MDX seems like a good idea. I like that it makes things easier to reuse, like React components. Especially, it looks useful when document styles get complicated.
Try md-book!
You can write you docs in md with simple system and convert it to simple html site or pdf.
Thank you for your comment! 😀 mdBook also seems good for creating documentation with AI easily. Since it’s made in Rust, it should be fast.
Interesting article, I was just recently thinking about using AI when creating documentation. I'm currently writing documentation in MD format, and Vitepress takes care of all the styling. This allows you to focus on the content while maintaining a consistent style. Then the AI will only need to write the text - even a local model will do 😁
Thank you for sharing. 😄 VitePress also looks good for styling Markdown documents with AI. Especially for developers who use Vite and Vue, VitePress looks more useful than plain HTML/CSS. Also, if we can run it locally, that’s quite budget-friendly.

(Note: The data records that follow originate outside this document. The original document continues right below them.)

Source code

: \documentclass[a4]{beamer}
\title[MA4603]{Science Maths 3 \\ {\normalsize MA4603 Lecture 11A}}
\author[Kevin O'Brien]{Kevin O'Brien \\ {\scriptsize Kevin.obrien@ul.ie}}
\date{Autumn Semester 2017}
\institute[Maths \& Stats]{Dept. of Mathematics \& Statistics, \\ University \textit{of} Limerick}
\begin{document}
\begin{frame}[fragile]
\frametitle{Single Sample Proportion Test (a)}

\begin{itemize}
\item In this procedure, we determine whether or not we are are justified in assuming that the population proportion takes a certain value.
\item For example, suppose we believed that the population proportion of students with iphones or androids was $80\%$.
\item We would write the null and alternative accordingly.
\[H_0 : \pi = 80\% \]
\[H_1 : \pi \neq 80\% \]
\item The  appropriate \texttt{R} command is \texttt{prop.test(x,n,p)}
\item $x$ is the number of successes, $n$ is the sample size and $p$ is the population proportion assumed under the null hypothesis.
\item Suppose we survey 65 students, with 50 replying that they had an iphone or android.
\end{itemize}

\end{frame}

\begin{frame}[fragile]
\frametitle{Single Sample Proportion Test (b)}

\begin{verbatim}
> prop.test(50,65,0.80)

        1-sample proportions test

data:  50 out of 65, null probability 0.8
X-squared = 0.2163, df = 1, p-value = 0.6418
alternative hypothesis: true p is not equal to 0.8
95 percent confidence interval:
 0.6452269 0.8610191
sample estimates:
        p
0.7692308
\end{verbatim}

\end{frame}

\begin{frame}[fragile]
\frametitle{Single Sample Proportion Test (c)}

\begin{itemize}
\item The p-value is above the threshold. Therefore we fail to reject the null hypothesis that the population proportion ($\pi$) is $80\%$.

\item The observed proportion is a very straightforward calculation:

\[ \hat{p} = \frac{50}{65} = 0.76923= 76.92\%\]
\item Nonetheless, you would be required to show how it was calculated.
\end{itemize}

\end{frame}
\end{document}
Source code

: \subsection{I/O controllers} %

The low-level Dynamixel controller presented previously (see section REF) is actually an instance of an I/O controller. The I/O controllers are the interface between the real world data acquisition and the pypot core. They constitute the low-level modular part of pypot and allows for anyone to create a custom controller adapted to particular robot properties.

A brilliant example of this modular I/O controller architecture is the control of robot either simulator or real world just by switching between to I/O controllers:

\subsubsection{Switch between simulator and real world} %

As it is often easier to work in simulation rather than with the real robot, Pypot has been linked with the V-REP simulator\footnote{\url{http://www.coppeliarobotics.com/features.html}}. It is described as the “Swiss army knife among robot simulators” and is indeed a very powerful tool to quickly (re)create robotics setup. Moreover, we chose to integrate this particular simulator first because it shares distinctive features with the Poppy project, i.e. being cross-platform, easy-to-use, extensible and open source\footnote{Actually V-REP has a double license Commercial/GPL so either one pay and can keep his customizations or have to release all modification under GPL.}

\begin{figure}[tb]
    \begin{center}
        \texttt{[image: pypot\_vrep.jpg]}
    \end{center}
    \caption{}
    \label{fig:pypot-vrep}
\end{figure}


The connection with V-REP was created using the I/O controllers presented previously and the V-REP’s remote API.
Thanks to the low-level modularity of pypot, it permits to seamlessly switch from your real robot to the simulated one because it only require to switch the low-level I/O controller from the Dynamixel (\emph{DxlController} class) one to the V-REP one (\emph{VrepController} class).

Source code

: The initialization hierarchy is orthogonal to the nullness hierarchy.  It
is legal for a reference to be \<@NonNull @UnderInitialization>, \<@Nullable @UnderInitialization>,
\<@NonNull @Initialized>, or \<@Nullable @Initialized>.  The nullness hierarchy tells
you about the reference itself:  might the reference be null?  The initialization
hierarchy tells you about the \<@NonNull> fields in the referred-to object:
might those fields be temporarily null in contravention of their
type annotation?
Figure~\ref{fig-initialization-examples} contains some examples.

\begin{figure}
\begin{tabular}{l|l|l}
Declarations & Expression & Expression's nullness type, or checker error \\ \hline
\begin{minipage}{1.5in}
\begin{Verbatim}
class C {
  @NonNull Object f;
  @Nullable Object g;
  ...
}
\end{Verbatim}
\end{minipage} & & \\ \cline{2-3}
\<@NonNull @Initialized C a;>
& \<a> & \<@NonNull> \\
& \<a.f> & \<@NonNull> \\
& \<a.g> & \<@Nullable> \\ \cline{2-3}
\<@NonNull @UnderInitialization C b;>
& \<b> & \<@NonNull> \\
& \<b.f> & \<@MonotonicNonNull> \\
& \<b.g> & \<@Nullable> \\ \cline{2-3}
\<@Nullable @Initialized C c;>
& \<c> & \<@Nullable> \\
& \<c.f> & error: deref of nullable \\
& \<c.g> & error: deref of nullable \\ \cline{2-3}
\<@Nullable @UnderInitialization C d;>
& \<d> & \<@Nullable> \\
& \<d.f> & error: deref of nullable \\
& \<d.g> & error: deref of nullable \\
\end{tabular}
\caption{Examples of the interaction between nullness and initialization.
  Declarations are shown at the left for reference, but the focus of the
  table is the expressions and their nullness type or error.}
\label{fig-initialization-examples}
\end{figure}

Absolutely! Markdown is hands-down the "native language" for AI—it keeps tokens low and structures clean.
Wrestling with AI inside Word to apply custom styles is a losing battle. The real "developer way" is using Python with python-docx for automated template mapping, or sticking to the MD + HTML/CSS pipeline. Spot-on workflow!
Thank you for your comment! 😀 Python-docx looks good for handling Word documents with code. I would like to switch from Word to Markdown + HTML/CSS (or some other styling) if our customers allow it, for a better workflow for documentation using AI.
The Word styling problem was probably the most interesting part for me. It's funny how AI can generate pages of content but still struggle with something as simple as matching existing document styles 😄
The md + HTML/CSS approach makes a lot of sense to me as well. Thanks for sharing your experiments and workflow.
Thank you for your comment! 😊 Yes, I hope AI will get better at handling Word styles soon. Maybe it needs more training for that. But before then, we might switch to another approach, like using Markdown + HTML/CSS to write documentation more easily with AI, if possible.